Items from a dataset:
━━━━━━━━━━━━━━━━━━━━━━━━━━━━━━
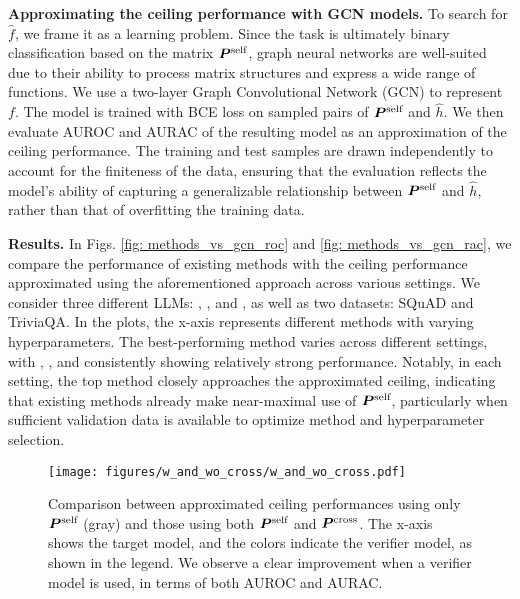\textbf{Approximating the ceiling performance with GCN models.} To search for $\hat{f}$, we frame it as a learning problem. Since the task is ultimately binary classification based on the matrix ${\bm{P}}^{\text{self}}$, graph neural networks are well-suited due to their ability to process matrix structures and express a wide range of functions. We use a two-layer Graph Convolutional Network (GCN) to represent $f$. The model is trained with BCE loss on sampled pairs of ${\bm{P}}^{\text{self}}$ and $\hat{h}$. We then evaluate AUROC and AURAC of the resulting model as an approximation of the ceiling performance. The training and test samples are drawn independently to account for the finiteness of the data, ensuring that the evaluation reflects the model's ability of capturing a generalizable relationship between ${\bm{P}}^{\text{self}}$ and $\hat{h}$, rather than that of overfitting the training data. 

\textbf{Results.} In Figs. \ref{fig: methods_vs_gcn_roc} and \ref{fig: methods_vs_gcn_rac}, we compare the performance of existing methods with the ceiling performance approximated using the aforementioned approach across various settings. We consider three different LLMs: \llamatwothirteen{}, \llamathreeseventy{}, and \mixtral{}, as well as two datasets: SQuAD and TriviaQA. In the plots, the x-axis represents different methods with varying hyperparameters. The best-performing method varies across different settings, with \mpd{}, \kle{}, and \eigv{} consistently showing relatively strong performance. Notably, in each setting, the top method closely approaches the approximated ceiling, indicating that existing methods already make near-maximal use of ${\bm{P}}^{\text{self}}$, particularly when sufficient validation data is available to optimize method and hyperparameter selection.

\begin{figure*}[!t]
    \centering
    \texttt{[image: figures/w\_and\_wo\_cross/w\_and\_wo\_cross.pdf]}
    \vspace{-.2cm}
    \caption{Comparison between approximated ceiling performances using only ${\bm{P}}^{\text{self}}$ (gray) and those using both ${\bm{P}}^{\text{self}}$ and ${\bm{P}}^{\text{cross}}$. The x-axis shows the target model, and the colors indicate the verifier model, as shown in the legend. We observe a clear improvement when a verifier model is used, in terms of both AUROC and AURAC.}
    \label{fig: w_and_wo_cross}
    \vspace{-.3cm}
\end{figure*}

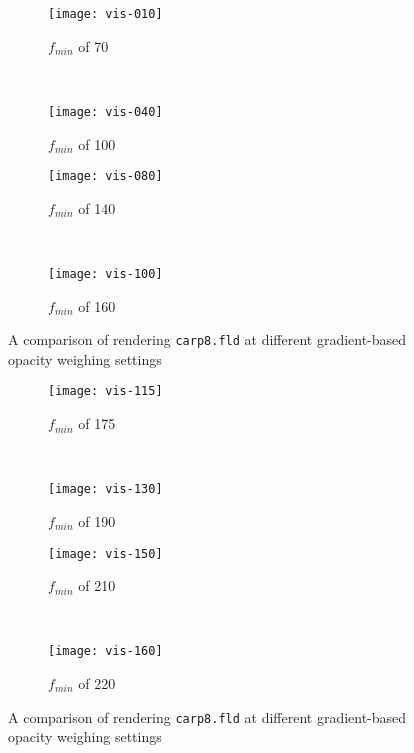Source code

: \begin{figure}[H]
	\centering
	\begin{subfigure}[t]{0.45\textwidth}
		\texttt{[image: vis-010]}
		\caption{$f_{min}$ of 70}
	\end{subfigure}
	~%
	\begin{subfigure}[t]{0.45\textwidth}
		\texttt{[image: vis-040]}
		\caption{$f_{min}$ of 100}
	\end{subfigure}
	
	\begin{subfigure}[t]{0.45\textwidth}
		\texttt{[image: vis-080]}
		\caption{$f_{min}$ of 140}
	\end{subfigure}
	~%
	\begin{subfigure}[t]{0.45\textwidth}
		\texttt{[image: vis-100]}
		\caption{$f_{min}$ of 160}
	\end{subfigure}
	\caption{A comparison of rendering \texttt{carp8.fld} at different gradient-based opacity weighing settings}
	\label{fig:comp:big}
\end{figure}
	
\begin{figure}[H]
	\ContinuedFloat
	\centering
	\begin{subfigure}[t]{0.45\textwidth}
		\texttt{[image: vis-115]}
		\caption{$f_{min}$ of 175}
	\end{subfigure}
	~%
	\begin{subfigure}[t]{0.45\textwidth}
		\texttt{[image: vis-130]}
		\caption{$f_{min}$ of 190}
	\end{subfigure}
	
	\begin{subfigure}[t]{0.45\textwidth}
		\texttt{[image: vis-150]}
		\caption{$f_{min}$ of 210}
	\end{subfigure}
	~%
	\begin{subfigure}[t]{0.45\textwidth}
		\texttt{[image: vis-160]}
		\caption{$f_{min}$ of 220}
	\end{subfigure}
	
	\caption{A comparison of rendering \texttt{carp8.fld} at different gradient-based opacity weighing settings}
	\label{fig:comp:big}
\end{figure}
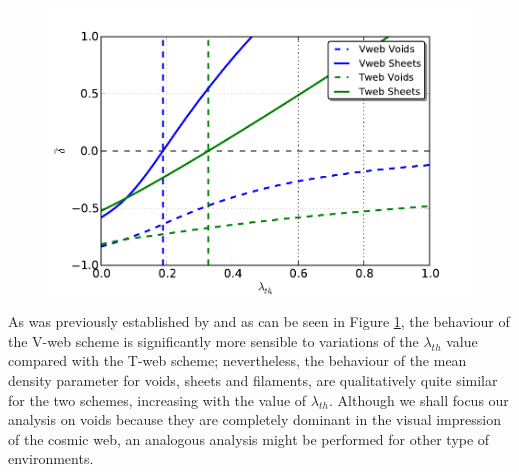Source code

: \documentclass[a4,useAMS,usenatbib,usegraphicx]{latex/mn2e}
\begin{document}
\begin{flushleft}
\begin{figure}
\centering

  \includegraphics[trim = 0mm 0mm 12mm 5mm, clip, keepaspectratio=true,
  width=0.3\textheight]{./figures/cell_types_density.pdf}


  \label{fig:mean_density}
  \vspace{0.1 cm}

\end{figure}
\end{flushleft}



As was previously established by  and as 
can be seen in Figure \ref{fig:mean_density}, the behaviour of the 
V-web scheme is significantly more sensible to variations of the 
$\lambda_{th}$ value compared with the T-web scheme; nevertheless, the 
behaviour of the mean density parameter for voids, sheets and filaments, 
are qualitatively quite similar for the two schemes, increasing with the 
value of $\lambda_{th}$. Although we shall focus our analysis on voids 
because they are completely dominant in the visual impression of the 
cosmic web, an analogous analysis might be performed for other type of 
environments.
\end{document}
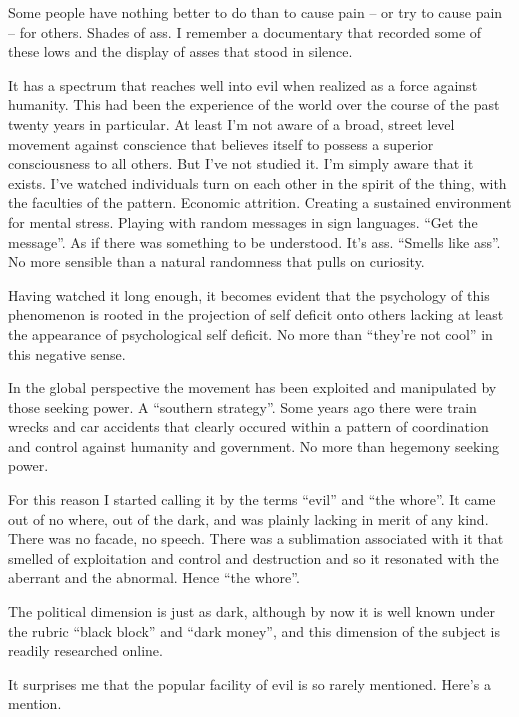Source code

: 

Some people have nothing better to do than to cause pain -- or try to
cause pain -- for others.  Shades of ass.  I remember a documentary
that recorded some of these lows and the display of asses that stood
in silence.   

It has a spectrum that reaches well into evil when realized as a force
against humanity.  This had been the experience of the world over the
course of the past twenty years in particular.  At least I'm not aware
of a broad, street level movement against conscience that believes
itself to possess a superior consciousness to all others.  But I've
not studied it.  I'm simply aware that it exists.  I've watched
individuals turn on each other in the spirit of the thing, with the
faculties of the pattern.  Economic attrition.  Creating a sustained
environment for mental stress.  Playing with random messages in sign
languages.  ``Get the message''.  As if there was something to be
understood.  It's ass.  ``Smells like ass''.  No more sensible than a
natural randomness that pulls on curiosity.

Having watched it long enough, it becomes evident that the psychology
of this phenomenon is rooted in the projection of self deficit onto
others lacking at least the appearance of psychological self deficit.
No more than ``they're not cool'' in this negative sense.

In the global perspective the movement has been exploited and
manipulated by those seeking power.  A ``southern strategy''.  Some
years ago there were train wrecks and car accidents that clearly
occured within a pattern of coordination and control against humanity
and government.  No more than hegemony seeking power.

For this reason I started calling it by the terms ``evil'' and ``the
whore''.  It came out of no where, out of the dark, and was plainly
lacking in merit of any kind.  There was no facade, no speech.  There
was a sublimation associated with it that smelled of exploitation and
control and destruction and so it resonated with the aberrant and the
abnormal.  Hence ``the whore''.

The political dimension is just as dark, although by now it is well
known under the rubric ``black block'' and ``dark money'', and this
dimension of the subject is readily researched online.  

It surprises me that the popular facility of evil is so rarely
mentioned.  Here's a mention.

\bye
━━━━━━━━━━━━━━━━━━━━━━━━━━━━━━
* _Exercise brief_:
The required answer is the run of lines above, starting at the line with "in silence." and ending at the line with "not studied it.", reproduced exactly with both ends.

* _Task output_:
in silence.   

It has a spectrum that reaches well into evil when realized as a force
against humanity.  This had been the experience of the world over the
course of the past twenty years in particular.  At least I'm not aware
of a broad, street level movement against conscience that believes
itself to possess a superior consciousness to all others.  But I've
not studied it.  I'm simply aware that it exists.  I've watched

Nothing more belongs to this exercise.